E.g. During investigations or for marketing campaigns.
This aggregate retrieves Fenix attribution information from
fenix.firefox_android_clients
.
Scheduling
These datasets are scheduled to update daily at 3:30
hours in Airflow DAG
bqetl_analytics_aggregations
Code Reference
The query and metadata for unioned views (all browsers) is defined in the active_users_aggregates_
sub-folder in bigquery-etl under
telemetry_derived
.
The query and metadata per browser are auto-generated using sql generators and can be accessed by selecting the generated-sql branch in the bigquery-etl GitHub repository and navigating to the browser's sub-folder. E.g. Firefox desktop query.
Change control
The underlying tables for each browser aggregate are subject to change-control.

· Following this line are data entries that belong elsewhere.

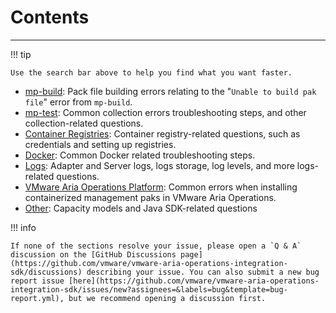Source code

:# Contents
---
!!! tip

    Use the search bar above to help you find what you want faster.


- [mp-build](build.md): Pack file building errors relating to the "`Unable to build pak file`" error from `mp-build`.
- [mp-test](collections.md): Common collection errors troubleshooting steps, and other collection-related questions.
- [Container Registries](container_registries.md): Container registry-related questions, such as credentials and setting up registries.
- [Docker](docker.md): Common Docker related troubleshooting steps.
- [Logs](logs.md): Adapter and Server logs, logs storage, log levels, and more logs-related questions.
- [VMware Aria Operations Platform](vmware_aria_operations_platform.md): Common errors when installing containerized management paks in VMware Aria Operations.
- [Other](other.md): Capacity models and Java SDK-related questions

!!! info

    If none of the sections resolve your issue, please open a `Q & A` discussion on the [GitHub Discussions page](https://github.com/vmware/vmware-aria-operations-integration-sdk/discussions) describing your issue. You can also submit a new bug report issue [here](https://github.com/vmware/vmware-aria-operations-integration-sdk/issues/new?assignees=&labels=bug&template=bug-report.yml), but we recommend opening a discussion first.
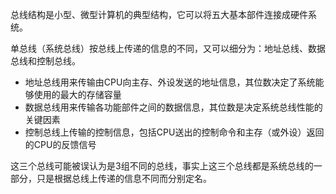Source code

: 总线结构是小型、微型计算机的典型结构，它可以将五大基本部件连接成硬件系统。

单总线（系统总线）按总线上传递的信息的不同，又可以细分为：地址总线、数据总线和控制总线。

- 地址总线用来传输由CPU向主存、外设发送的地址信息，其位数决定了系统能够使用的最大的存储容量
- 数据总线用来传输各功能部件之间的数据信息，其位数是决定系统总线性能的关键因素
- 控制总线上传输的控制信息，包括CPU送出的控制命令和主存（或外设）返回的CPU的反馈信号

这三个总线可能被误认为是3组不同的总线，事实上这三个总线都是系统总线的一部分，只是根据总线上传递的信息不同而分别定名。

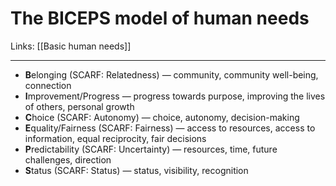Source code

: # The BICEPS model of human needs
Links: [[Basic human needs]]
- - - -
* **B**elonging (SCARF: Relatedness) — community, community well-being, connection
* **I**mprovement/Progress — progress towards purpose, improving the lives of others, personal growth
* **C**hoice (SCARF: Autonomy) — choice, autonomy, decision-making
* **E**quality/Fairness (SCARF: Fairness) — access to resources, access to information, equal reciprocity, fair decisions
* **P**redictability (SCARF: Uncertainty) — resources, time, future challenges, direction
* **S**tatus (SCARF: Status) — status, visibility, recognition

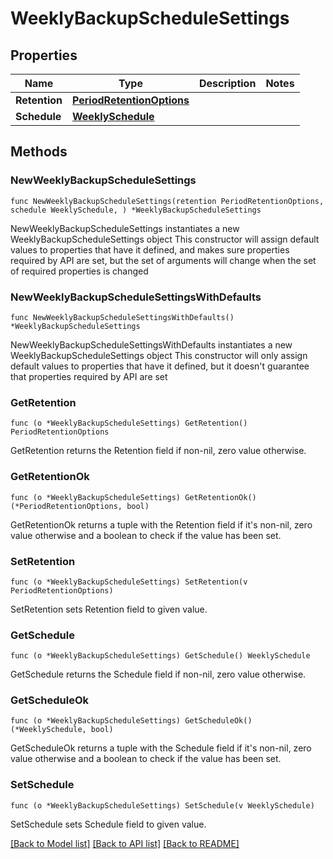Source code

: # WeeklyBackupScheduleSettings

## Properties

Name | Type | Description | Notes
------------ | ------------- | ------------- | -------------
**Retention** | [**PeriodRetentionOptions**](PeriodRetentionOptions.md) |  | 
**Schedule** | [**WeeklySchedule**](WeeklySchedule.md) |  | 

## Methods

### NewWeeklyBackupScheduleSettings

`func NewWeeklyBackupScheduleSettings(retention PeriodRetentionOptions, schedule WeeklySchedule, ) *WeeklyBackupScheduleSettings`

NewWeeklyBackupScheduleSettings instantiates a new WeeklyBackupScheduleSettings object
This constructor will assign default values to properties that have it defined,
and makes sure properties required by API are set, but the set of arguments
will change when the set of required properties is changed

### NewWeeklyBackupScheduleSettingsWithDefaults

`func NewWeeklyBackupScheduleSettingsWithDefaults() *WeeklyBackupScheduleSettings`

NewWeeklyBackupScheduleSettingsWithDefaults instantiates a new WeeklyBackupScheduleSettings object
This constructor will only assign default values to properties that have it defined,
but it doesn't guarantee that properties required by API are set

### GetRetention

`func (o *WeeklyBackupScheduleSettings) GetRetention() PeriodRetentionOptions`

GetRetention returns the Retention field if non-nil, zero value otherwise.

### GetRetentionOk

`func (o *WeeklyBackupScheduleSettings) GetRetentionOk() (*PeriodRetentionOptions, bool)`

GetRetentionOk returns a tuple with the Retention field if it's non-nil, zero value otherwise
and a boolean to check if the value has been set.

### SetRetention

`func (o *WeeklyBackupScheduleSettings) SetRetention(v PeriodRetentionOptions)`

SetRetention sets Retention field to given value.


### GetSchedule

`func (o *WeeklyBackupScheduleSettings) GetSchedule() WeeklySchedule`

GetSchedule returns the Schedule field if non-nil, zero value otherwise.

### GetScheduleOk

`func (o *WeeklyBackupScheduleSettings) GetScheduleOk() (*WeeklySchedule, bool)`

GetScheduleOk returns a tuple with the Schedule field if it's non-nil, zero value otherwise
and a boolean to check if the value has been set.

### SetSchedule

`func (o *WeeklyBackupScheduleSettings) SetSchedule(v WeeklySchedule)`

SetSchedule sets Schedule field to given value.



[[Back to Model list]](../README.md#documentation-for-models) [[Back to API list]](../README.md#documentation-for-api-endpoints) [[Back to README]](../README.md)


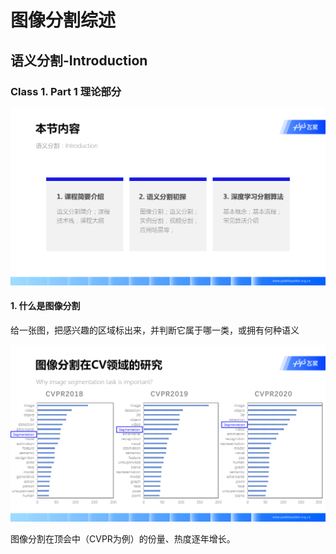 # 图像分割综述



## 语义分割-Introduction



### Class 1. Part 1 理论部分

![SemSeg_Index](assets/SemSeg_Index.png)

#### 1. 什么是图像分割

给一张图，把感兴趣的区域标出来，并判断它属于哪一类，或拥有何种语义

![SemSeg_PaperCounts.png](assets/SemSeg_PaperCounts.png)

图像分割在顶会中（CVPR为例）的份量、热度逐年增长。








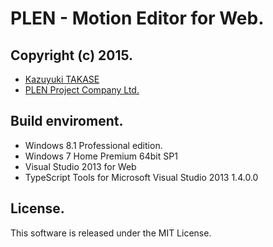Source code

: PLEN - Motion Editor for Web.
================================================================================
Copyright (c) 2015.
---
- [Kazuyuki TAKASE](https://github.com/Guvalif)
- [PLEN Project Company Ltd.](http://plen.jp)

Build enviroment.
---
- Windows 8.1 Professional edition.
- Windows 7 Home Premium 64bit SP1
- Visual Studio 2013 for Web
- TypeScript Tools for Microsoft Visual Studio 2013 1.4.0.0

License.
---
This software is released under the MIT License.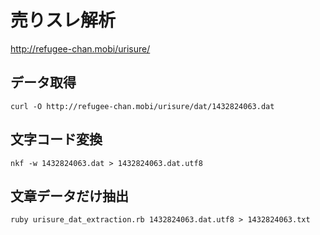 # 売りスレ解析

http://refugee-chan.mobi/urisure/

## データ取得

``curl -O http://refugee-chan.mobi/urisure/dat/1432824063.dat``

## 文字コード変換

``nkf -w 1432824063.dat > 1432824063.dat.utf8``

## 文章データだけ抽出
``ruby urisure_dat_extraction.rb 1432824063.dat.utf8 > 1432824063.txt``

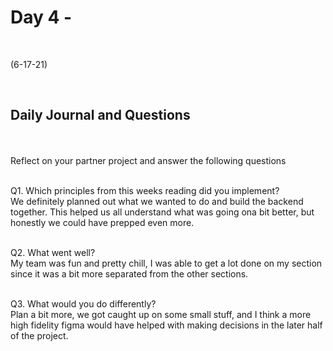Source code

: # Day 4 - 
<br>
  
 (6-17-21)

<br>

## Daily Journal and Questions
<br>
<br>
Reflect on your partner project and answer the following questions
<br>
<br>

Q1. Which principles from this weeks reading did you implement?
<br>
 We definitely planned out what we wanted to do and build the backend together. This helped us all understand what was going ona bit better, but honestly we could have prepped even more.
<br>
<br>

Q2. What went well?
<br>
My team was fun and pretty chill, I was able to get a lot done on my section since it was a bit more separated from the other sections.
<br>
<br>

Q3. What would you do differently?
<br>
Plan a bit more, we got caught up on some small stuff, and I think a more high fidelity figma would have helped with making decisions in the later half of the project.
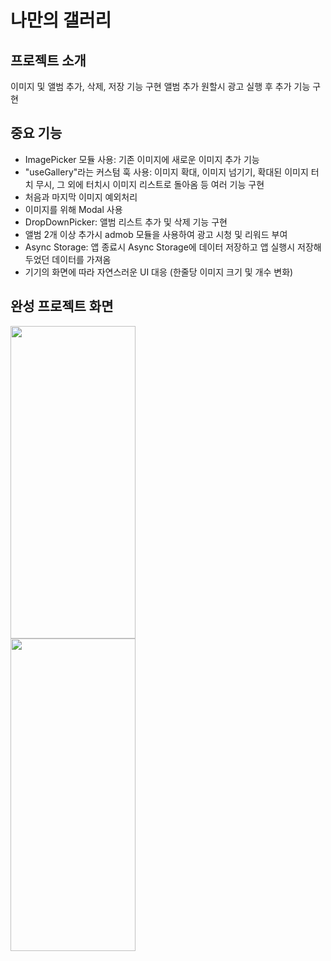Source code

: # 나만의 갤러리
## 프로젝트 소개
이미지 및 앨범 추가, 삭제, 저장 기능 구현
앨범 추가 원할시 광고 실행 후 추가 기능 구현


## 중요 기능
* ImagePicker 모듈 사용: 기존 이미지에 새로운 이미지 추가 기능
* "useGallery"라는 커스텀 훅 사용: 이미지 확대, 이미지 넘기기, 확대된 이미지 터치 무시, 그 외에 터치시 이미지 리스트로 돌아옴 등 여러 기능 구현
* 처음과 마지막 이미지 예외처리
* 이미지를 위해 Modal 사용
* DropDownPicker: 앨범 리스트 추가 및 삭제 기능 구현
* 앨범 2개 이상 추가시 admob 모듈을 사용하여 광고 시청 및 리워드 부여
* Async Storage: 앱 종료시 Async Storage에 데이터 저장하고 앱 실행시 저장해두었던 데이터를 가져옴
* 기기의 화면에 따라 자연스러운 UI 대응 (한줄당 이미지 크기 및 개수 변화)


## 완성 프로젝트 화면
<img src="https://github.com/miso0708/react-native-apps/assets/105254224/713d32aa-1aed-4869-9e06-514e4d2b9a3d" width="200" height="500"/>
<br>
<img src="https://github.com/miso0708/react-native-apps/assets/105254224/1a983047-9851-424f-ac55-f1661cd3be99" width="200" height="500"/>
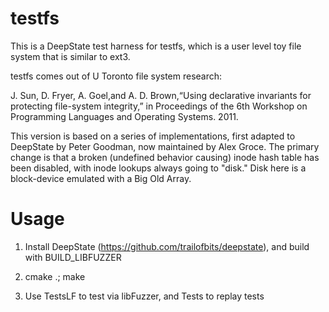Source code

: testfs
======

This is a DeepState test harness for testfs, which is a user level toy file system that is similar to ext3.

testfs comes out of U Toronto file system research:

J. Sun, D. Fryer, A. Goel,and A. D. Brown,“Using declarative invariants for protecting file-system integrity,” in Proceedings of the 6th Workshop on Programming Languages and Operating Systems. 2011.

This version is based on a series of implementations, first adapted to DeepState by Peter Goodman, now maintained by Alex Groce.  The primary change is that a broken (undefined behavior causing) inode hash table has been disabled, with inode lookups always going to "disk."  Disk here is a block-device emulated with a Big Old Array.

Usage
=====

1.  Install DeepState (https://github.com/trailofbits/deepstate), and build with BUILD_LIBFUZZER

2.  cmake .; make

3.  Use TestsLF to test via libFuzzer, and Tests to replay tests
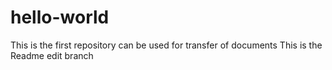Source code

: # hello-world
This is the first repository can be used for transfer of documents
This is the Readme edit branch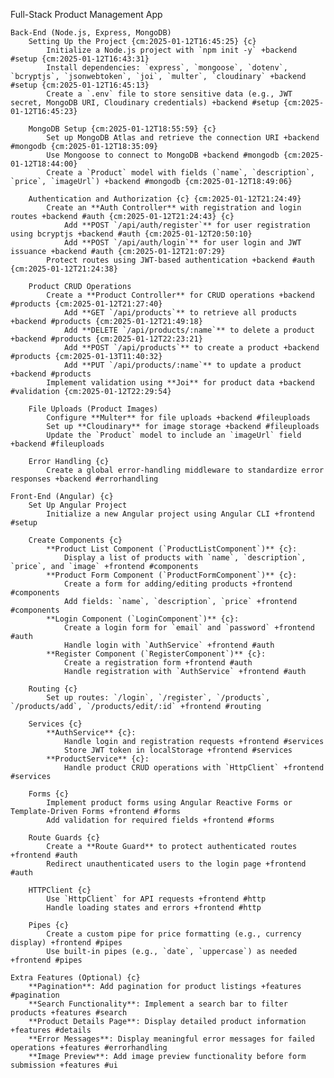 Full-Stack Product Management App

    Back-End (Node.js, Express, MongoDB)
        Setting Up the Project {cm:2025-01-12T16:45:25} {c}
            Initialize a Node.js project with `npm init -y` +backend #setup {cm:2025-01-12T16:43:31}
            Install dependencies: `express`, `mongoose`, `dotenv`, `bcryptjs`, `jsonwebtoken`, `joi`, `multer`, `cloudinary` +backend #setup {cm:2025-01-12T16:45:13}
            Create a `.env` file to store sensitive data (e.g., JWT secret, MongoDB URI, Cloudinary credentials) +backend #setup {cm:2025-01-12T16:45:23}

        MongoDB Setup {cm:2025-01-12T18:55:59} {c}
            Set up MongoDB Atlas and retrieve the connection URI +backend #mongodb {cm:2025-01-12T18:35:09}
            Use Mongoose to connect to MongoDB +backend #mongodb {cm:2025-01-12T18:44:00}
            Create a `Product` model with fields (`name`, `description`, `price`, `imageUrl`) +backend #mongodb {cm:2025-01-12T18:49:06}

        Authentication and Authorization {c} {cm:2025-01-12T21:24:49}
            Create an **Auth Controller** with registration and login routes +backend #auth {cm:2025-01-12T21:24:43} {c}
                Add **POST `/api/auth/register`** for user registration using bcryptjs +backend #auth {cm:2025-01-12T20:50:10}
                Add **POST `/api/auth/login`** for user login and JWT issuance +backend #auth {cm:2025-01-12T21:07:29}
            Protect routes using JWT-based authentication +backend #auth {cm:2025-01-12T21:24:38}

        Product CRUD Operations
            Create a **Product Controller** for CRUD operations +backend #products {cm:2025-01-12T21:27:40}
                Add **GET `/api/products`** to retrieve all products +backend #products {cm:2025-01-12T21:49:18}
                Add **DELETE `/api/products/:name`** to delete a product +backend #products {cm:2025-01-12T22:23:21}
                Add **POST `/api/products`** to create a product +backend #products {cm:2025-01-13T11:40:32}
                Add **PUT `/api/products/:name`** to update a product +backend #products
            Implement validation using **Joi** for product data +backend #validation {cm:2025-01-12T22:29:54}

        File Uploads (Product Images)
            Configure **Multer** for file uploads +backend #fileuploads
            Set up **Cloudinary** for image storage +backend #fileuploads
            Update the `Product` model to include an `imageUrl` field +backend #fileuploads

        Error Handling {c}
            Create a global error-handling middleware to standardize error responses +backend #errorhandling

    Front-End (Angular) {c}
        Set Up Angular Project
            Initialize a new Angular project using Angular CLI +frontend #setup

        Create Components {c}
            **Product List Component (`ProductListComponent`)** {c}:
                Display a list of products with `name`, `description`, `price`, and `image` +frontend #components
            **Product Form Component (`ProductFormComponent`)** {c}:
                Create a form for adding/editing products +frontend #components
                Add fields: `name`, `description`, `price` +frontend #components
            **Login Component (`LoginComponent`)** {c}:
                Create a login form for `email` and `password` +frontend #auth
                Handle login with `AuthService` +frontend #auth
            **Register Component (`RegisterComponent`)** {c}:
                Create a registration form +frontend #auth
                Handle registration with `AuthService` +frontend #auth

        Routing {c}
            Set up routes: `/login`, `/register`, `/products`, `/products/add`, `/products/edit/:id` +frontend #routing

        Services {c}
            **AuthService** {c}:
                Handle login and registration requests +frontend #services
                Store JWT token in localStorage +frontend #services
            **ProductService** {c}:
                Handle product CRUD operations with `HttpClient` +frontend #services

        Forms {c}
            Implement product forms using Angular Reactive Forms or Template-Driven Forms +frontend #forms
            Add validation for required fields +frontend #forms

        Route Guards {c}
            Create a **Route Guard** to protect authenticated routes +frontend #auth
            Redirect unauthenticated users to the login page +frontend #auth

        HTTPClient {c}
            Use `HttpClient` for API requests +frontend #http
            Handle loading states and errors +frontend #http

        Pipes {c}
            Create a custom pipe for price formatting (e.g., currency display) +frontend #pipes
            Use built-in pipes (e.g., `date`, `uppercase`) as needed +frontend #pipes

    Extra Features (Optional) {c}
        **Pagination**: Add pagination for product listings +features #pagination
        **Search Functionality**: Implement a search bar to filter products +features #search
        **Product Details Page**: Display detailed product information +features #details
        **Error Messages**: Display meaningful error messages for failed operations +features #errorhandling
        **Image Preview**: Add image preview functionality before form submission +features #ui
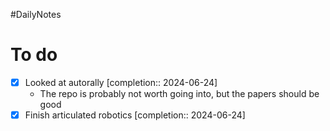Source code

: #DailyNotes
# To do

- [x] Looked at autorally  [completion:: 2024-06-24]
	- The repo is probably not worth going into, but the papers should be good
- [x] Finish articulated robotics  [completion:: 2024-06-24]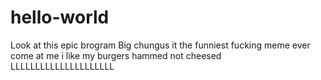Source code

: # hello-world
Look at this epic brogram
Big chungus it the funniest fucking meme ever come at me
i like my burgers hammed not cheesed
LLLLLLLLLLLLLLLLLLLLL
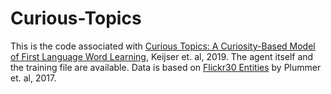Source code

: # Curious-Topics

This is the code associated with [Curious Topics: A Curiosity-Based Model of First Language Word Learning](https://mindmodeling.org/cogsci2019/papers/0350/0350.pdf), Keijser et. al, 2019.
The agent itself and the training file are available. Data is based on [Flickr30 Entities](http://bryanplummer.com/Flickr30kEntities/) by Plummer et. al, 2017.
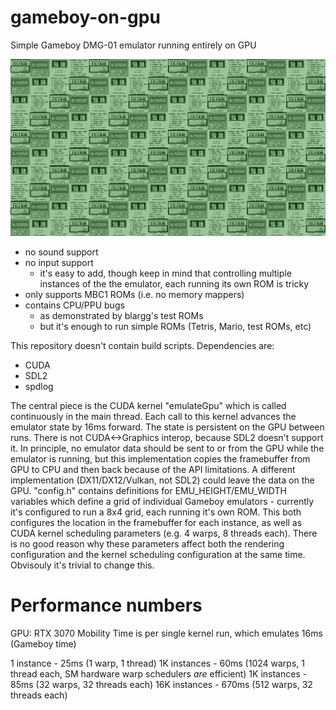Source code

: # gameboy-on-gpu
Simple Gameboy DMG-01 emulator running entirely on GPU

![Alt text](images/160gameboys.png?raw=true "160 gameboy instances")

- no sound support
- no input support
  - it's easy to add, though keep in mind that controlling multiple instances of the the emulator, each running its own ROM is tricky 
- only supports MBC1 ROMs (i.e. no memory mappers)
- contains CPU/PPU bugs
  - as demonstrated by blargg's test ROMs
  - but it's enough to run simple ROMs (Tetris, Mario, test ROMs, etc)

This repository doesn't contain build scripts.
Dependencies are:

- CUDA
- SDL2
- spdlog

The central piece is the CUDA kernel "emulateGpu" which is called continuously in the main thread. Each call to this kernel advances the emulator state by 16ms forward. The state is persistent on the GPU between runs. There is not CUDA<->Graphics interop, because SDL2 doesn't support it. In principle, no emulator data should be sent to or from the GPU while the emulator is running, but this implementation copies the framebuffer from GPU to CPU and then back because of the API limitations. A different implementation (DX11/DX12/Vulkan, not SDL2) could leave the data on the GPU. "config.h" contains definitions for EMU_HEIGHT/EMU_WIDTH variables which define a grid of individual Gameboy emulators - currently it's configured to run a 8x4 grid, each running it's own ROM. This both configures the location in the framebuffer for each instance, as well as CUDA kernel scheduling parameters (e.g. 4 warps, 8 threads each). There is no good reason why these parameters affect both the rendering configuration and the kernel scheduling configuration at the same time. Obvisouly it's trivial to change this.

# Performance numbers

GPU: RTX 3070 Mobility
Time is per single kernel run, which emulates 16ms (Gameboy time)

1 instance - 25ms (1 warp, 1 thread)
1K instances - 60ms (1024 warps, 1 thread each, SM hardware warp schedulers *are* efficient)
1K instances - 85ms (32 warps, 32 threads each)
16K instances - 670ms (512 warps, 32 threads each)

This follows the Infrastructure Change Control process and implies that any modifications to the corresponding code in GitHub will require the approval of members of the Data Science and Data Engineering teams.
Location and how to query
BigQuery view | Notes / Location in Looker |
---|---|
firefox_desktop.active_users_aggregates | Firefox Desktop. Windows, Linux, MacOS (OS = 'Darwin'). |
firefox_ios.active_users_aggregates | Firefox iOS |
fenix.active_users_aggregates | Fenix |
focus_android.active_users_aggregates | Focus Android |
focus_ios.active_users_aggregates | Focus iOS |
klar_ios.active_users_aggregates | Klar iOS |
telemetry.active_users_aggregates_mobile | Unioned view of mobile browsers. |
telemetry.active_users_aggregates | Unioned view of mobile & desktop browsers. Looker Explore |
telemetry.active_users_aggregates_device | Unioned view of mobile & desktop browsers. Looker Explore |
telemetry.active_users_aggregates_attribution | Unioned view of mobile & desktop browsers. Looker Explore |
Looker visualizations with period over period analysis
The Usage
folder for Mobile and Desktop browsers
includes a set of visualizations that you can access directly and are enhanced
with the period over period analysis.